◆ **Description of the task**
Please state how many lines in the records below contain the word "marker", giving only the number.

◆ **Supplied material**
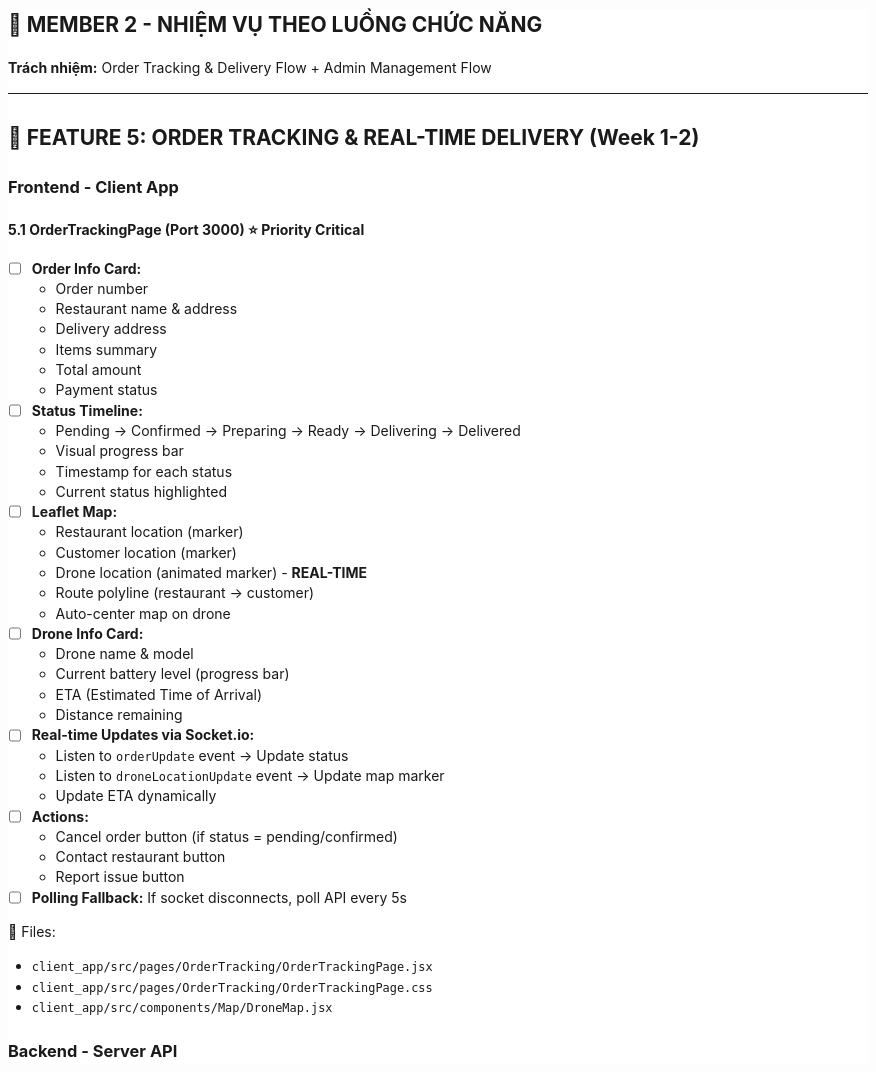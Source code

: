 ## 🔴 MEMBER 2 - NHIỆM VỤ THEO LUỒNG CHỨC NĂNG

**Trách nhiệm:** Order Tracking & Delivery Flow + Admin Management Flow

---

## 🚁 FEATURE 5: ORDER TRACKING & REAL-TIME DELIVERY (Week 1-2)

### **Frontend - Client App**

#### 5.1 OrderTrackingPage (Port 3000) ⭐ Priority Critical
- [ ] **Order Info Card:**
  - Order number
  - Restaurant name & address
  - Delivery address
  - Items summary
  - Total amount
  - Payment status
- [ ] **Status Timeline:**
  - Pending → Confirmed → Preparing → Ready → Delivering → Delivered
  - Visual progress bar
  - Timestamp for each status
  - Current status highlighted
- [ ] **Leaflet Map:**
  - Restaurant location (marker)
  - Customer location (marker)
  - Drone location (animated marker) - **REAL-TIME**
  - Route polyline (restaurant → customer)
  - Auto-center map on drone
- [ ] **Drone Info Card:**
  - Drone name & model
  - Current battery level (progress bar)
  - ETA (Estimated Time of Arrival)
  - Distance remaining
- [ ] **Real-time Updates via Socket.io:**
  - Listen to `orderUpdate` event → Update status
  - Listen to `droneLocationUpdate` event → Update map marker
  - Update ETA dynamically
- [ ] **Actions:**
  - Cancel order button (if status = pending/confirmed)
  - Contact restaurant button
  - Report issue button
- [ ] **Polling Fallback:** If socket disconnects, poll API every 5s

📁 Files:
- `client_app/src/pages/OrderTracking/OrderTrackingPage.jsx`
- `client_app/src/pages/OrderTracking/OrderTrackingPage.css`
- `client_app/src/components/Map/DroneMap.jsx`

### **Backend - Server API**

◆ **Task solution**
4